Materials and Methods:
Providers in four different practice settings within California were surveyed to assess knowledge of LDCT screening criteria, LCS practices, and barriers to the use of LDCT scan screening. Knowledge scores were calculated for each respondent based on their responses to nine questions based on CMS eligibility criteria (six correct, three incorrect), with a total score range from 0–9 points (+1 for selecting each correct criterion and +1 for not selecting each incorrect criterion). The Likert scale was used to assess providers’ perceptions regarding barriers to the utilization of LCS and providers’ knowledge about screening guidelines. Responses were dichotomized to create binary responses that were then evaluated with the chi-square test.

Results:
To date, 27 providers have completed the survey comprised of 13 internists, 11 family practitioners, and two pulmonologists.
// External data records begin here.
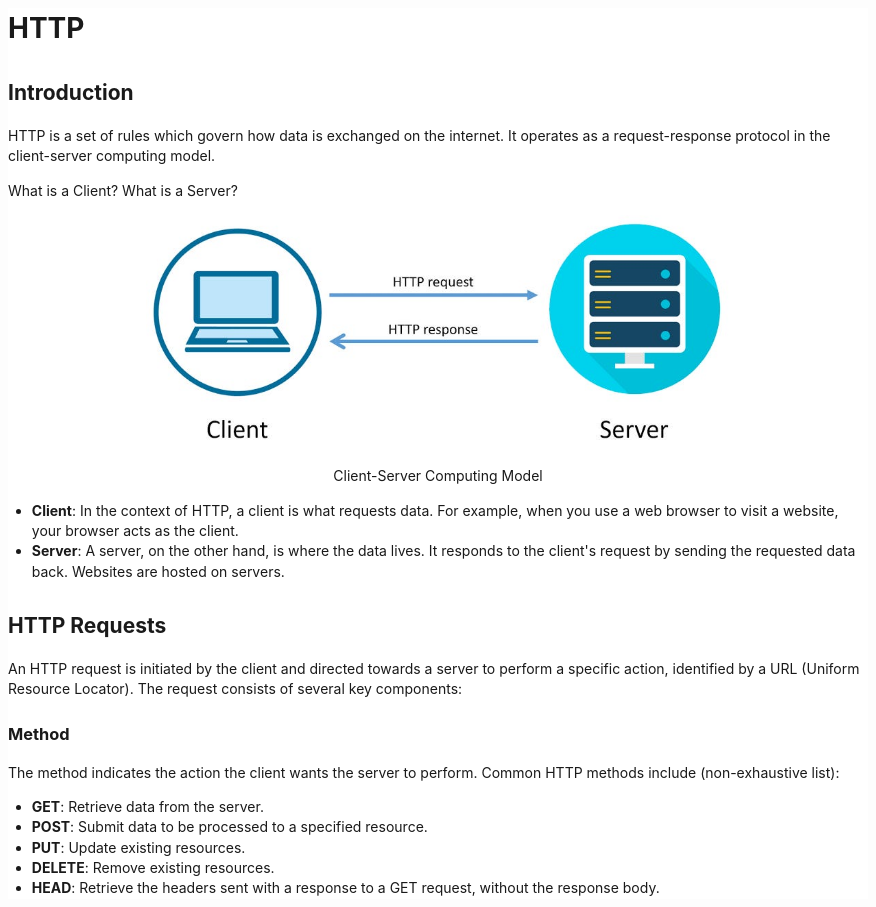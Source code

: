 # HTTP

## Introduction

HTTP is a set of rules which govern how data is exchanged on the internet. It operates as a request-response protocol in the client-server computing model.

What is a Client? What is a Server?

<figure align="center">
    <img src="../../imgs/client_server.jpg" width="75%">
<figcaption>Client-Server Computing Model</figcaption>
</figure>

- **Client**: In the context of HTTP, a client is what requests data. For example, when you use a web browser to visit a website, your browser acts as the client.
- **Server**: A server, on the other hand, is where the data lives. It responds to the client's request by sending the requested data back. Websites are hosted on servers.

## HTTP Requests

An HTTP request is initiated by the client and directed towards a server to perform a specific action, identified by a URL (Uniform Resource Locator). The request consists of several key components:

### **Method**

The method indicates the action the client wants the server to perform. Common HTTP methods include (non-exhaustive list):

- **GET**: Retrieve data from the server.
- **POST**: Submit data to be processed to a specified resource.
- **PUT**: Update existing resources.
- **DELETE**: Remove existing resources.
- **HEAD**: Retrieve the headers sent with a response to a GET request, without the response body.
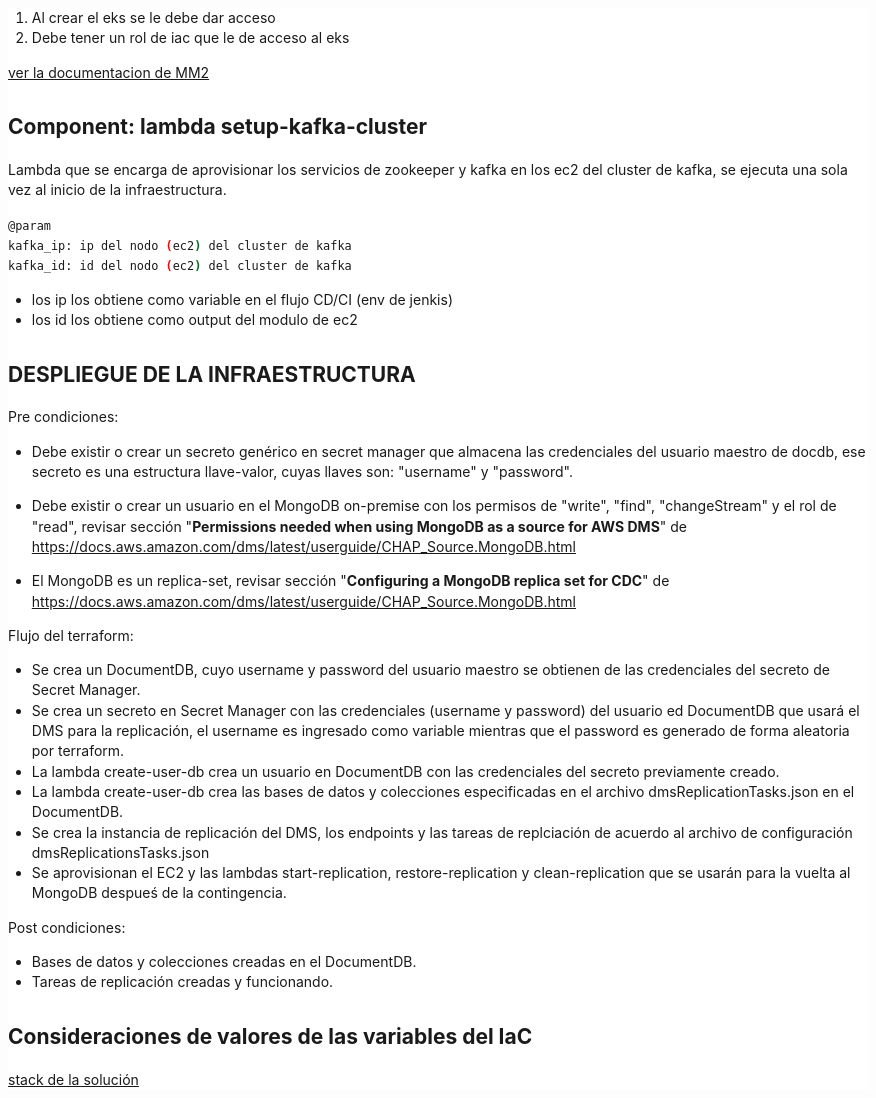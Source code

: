 1. Al crear el eks se le debe dar acceso
2. Debe tener un rol de iac que le de acceso al eks


[ver la documentacion de MM2](./components/MM2-Documentation.md)

## Component: lambda setup-kafka-cluster

Lambda que se encarga de aprovisionar los servicios de zookeeper y kafka en los ec2 del cluster de kafka, se ejecuta una sola vez al inicio de la infraestructura.

```sh
@param
kafka_ip: ip del nodo (ec2) del cluster de kafka
kafka_id: id del nodo (ec2) del cluster de kafka
```

* los ip los obtiene como variable en el flujo CD/CI (env de jenkis)
* los id los obtiene como output del modulo de ec2


##  DESPLIEGUE DE LA INFRAESTRUCTURA

  Pre condiciones:
  - Debe existir o crear un secreto genérico en secret manager que almacena las credenciales del usuario maestro de docdb, ese secreto es una estructura llave-valor, cuyas llaves son: "username" y "password".
  - Debe existir o crear un usuario en el MongoDB on-premise con los permisos de "write", "find", "changeStream" y el rol de
  "read", revisar sección "**Permissions needed when using MongoDB as a source for AWS DMS**" de https://docs.aws.amazon.com/dms/latest/userguide/CHAP_Source.MongoDB.html

  - El MongoDB es un replica-set, revisar sección "**Configuring a MongoDB replica set for CDC**" de https://docs.aws.amazon.com/dms/latest/userguide/CHAP_Source.MongoDB.html

  Flujo del terraform:
  - Se crea un DocumentDB, cuyo username y password del usuario maestro se obtienen de las credenciales del secreto de Secret Manager.
  - Se crea un secreto en Secret Manager con las credenciales (username y password) del usuario ed DocumentDB que usará el DMS para la replicación, el username es ingresado como variable mientras que el password es  generado de forma aleatoria por terraform.
  - La lambda create-user-db crea un usuario en DocumentDB con las credenciales del secreto previamente creado.
  - La lambda create-user-db crea las bases de datos y colecciones especificadas en el archivo dmsReplicationTasks.json en el DocumentDB.
  - Se crea la instancia de replicación del DMS, los endpoints y las tareas de replciación de acuerdo al archivo de configuración dmsReplicationsTasks.json
  - Se aprovisionan el EC2 y las lambdas start-replication, restore-replication y clean-replication que se usarán para la vuelta al MongoDB despueś de la contingencia.

Post condiciones:
  - Bases de datos y colecciones creadas en el DocumentDB.
  - Tareas de replicación creadas y funcionando.


## Consideraciones de valores de las variables del IaC
[stack de la solución](./stack_iac.md)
A total of 19 (70%) ordered a LDCT for LCS within the last 12 months. Overall, only one (4%) respondent correctly identified all six CMS eligibility criteria when challenged with three incorrect criteria. Average knowledge score was 5.86 ± 1.5 and did not significantly differ based on practice setting, level of training, or years of practice. Common barriers to utilization of LDCT screening included the inaccuracy of documented smoking history in the EMR (56%), cost of follow-up imaging/procedures that might be needed after LDCT (41%), failure of the EMR to notify providers of eligible patients (37%), and cost of LDCT for patients (30%). The majority (81%) of providers felt comfortable initiating a shared decision-making discussion with a patient considering LCS.

Conclusion:
Provider knowledge of LDCT screening criteria is suboptimal and may contribute to its underutilization as a screening tool for lung cancer. Improvement of educational resources for providers and augmentation of EMR smart tools to update documented smoking histories and notify providers of eligible patients may improve the rate of LCS.